12-539 Data Quality Guidelines

Archived Content

Information identified as archived is provided for reference, research or recordkeeping purposes. It is not subject to the Government of Canada Web Standards and has not been altered or updated since it was archived. Please contact us to request a format other than those available.

Survey steps >

Editing

Scope and purpose

Data editing is the application of checks to detect missing, invalid or inconsistent entries or to point to data records that are potentially in error. Some of these checks involve logical relationships that follow directly from the concepts and definitions. Others are more empirical in nature or are obtained as a result of the application of statistical tests or procedures (e.g., outlier analysis techniques). The checks may be based on data from previous collections of the same survey or from other sources.
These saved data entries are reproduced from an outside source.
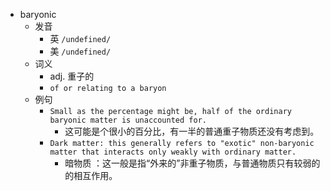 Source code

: - baryonic
  - 发音
    - 英 `/undefined/`
    - 美 `/undefined/`
  - 词义
    - adj. 重子的
    - `of or relating to a baryon `
  - 例句
    - `Small as the percentage might be, half of the ordinary baryonic matter is unaccounted for.`
      - 这可能是个很小的百分比，有一半的普通重子物质还没有考虑到。
    - `Dark matter: this generally refers to "exotic" non-baryonic matter that interacts only weakly with ordinary matter.`
      - 暗物质 ：这一般是指“外来的”非重子物质，与普通物质只有较弱的的相互作用。

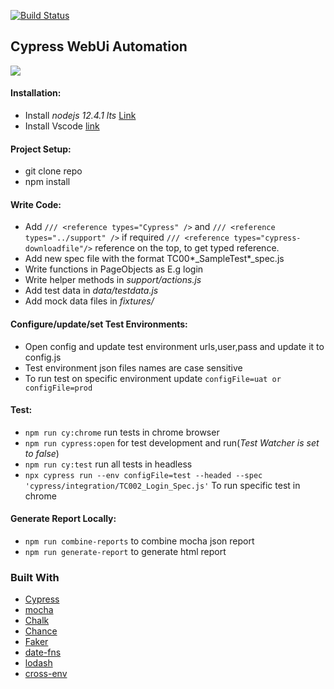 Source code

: [![Build Status](https://github.com/dipjyotimetia/CypressTest/workflows/CypressCI/badge.svg)](https://github.com/dipjyotimetia/CypressTest/actions)

## Cypress WebUi Automation

<img src="https://cloud.githubusercontent.com/assets/1268976/20607953/d7ae489c-b24a-11e6-9cc4-91c6c74c5e88.png">

#### Installation:

- Install _nodejs 12.4.1 lts_ [Link](https://nodejs.org/en/download/)
- Install Vscode [link](https://code.visualstudio.com/download)

#### Project Setup:

- git clone repo
- npm install

#### Write Code:

- Add `/// <reference types="Cypress" />` and `/// <reference types="../support" />` if required `/// <reference types="cypress-downloadfile"/>` reference on the top, to get typed reference.
- Add new spec file with the format TC00*\_SampleTest*\_spec.js
- Write functions in PageObjects as E.g login
- Write helper methods in _support/actions.js_
- Add test data in _data/testdata.js_
- Add mock data files in _fixtures/_

#### Configure/update/set Test Environments:

- Open config and update test environment urls,user,pass and update it to config.js
- Test environment json files names are case sensitive
- To run test on specific environment update `configFile=uat or configFile=prod`

#### Test:

- `npm run cy:chrome` run tests in chrome browser
- `npm run cypress:open` for test development and run(_Test Watcher is set to false_)
- `npm run cy:test` run all tests in headless
- `npx cypress run --env configFile=test --headed --spec 'cypress/integration/TC002_Login_Spec.js'` To run specific test in chrome

#### Generate Report Locally:

- `npm run combine-reports` to combine mocha json report
- `npm run generate-report` to generate html report

### Built With

- [Cypress](https://docs.cypress.io/guides/overview/why-cypress.html)
- [mocha](https://github.com/mochajs/mocha)
- [Chalk](https://github.com/chalk/chalk)
- [Chance](https://github.com/chancejs/chancejs)
- [Faker](https://github.com/marak/Faker.js/)
- [date-fns](https://github.com/date-fns/date-fns)
- [lodash](https://github.com/lodash/lodash)
- [cross-env](https://github.com/kentcdodds/cross-env)
  <!-- https://hackernoon.com/cypress-io-docker-the-ultimate-e2e-stack-a20ee25654b1 -->

<!-- https://medium.freecodecamp.org/how-to-test-your-frontend-with-the-cypress-io-framework-f048070f4330 -->

<!-- [![Debugging](http://img.youtube.com/vi/H0XScE08hy/0.jpg)](https://www.youtube.com/watch?v=H0XScE08hy8&feature=youtu.be) -->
Editing encompasses a wide variety of activities, ranging from interviewer field checks, computer-generated warnings at the time of data collection or capture, through identification of units for follow-up, all the way to complex relationship verifications, error localization for the purposes of imputation, and data validation. The last two topics will be addressed in the sections on Imputation and on Data quality evaluation.

Principles

The goals of editing are threefold (Granquist, 1984): to provide the basis for future improvement of the survey vehicle, to provide information about the quality of the survey data, and to tidy up the data. There is good reason to believe that a disproportionate amount of resources is concentrated on the third objective of "cleaning up the data." As a result, learning from the editing process often plays an undeserved, secondary role.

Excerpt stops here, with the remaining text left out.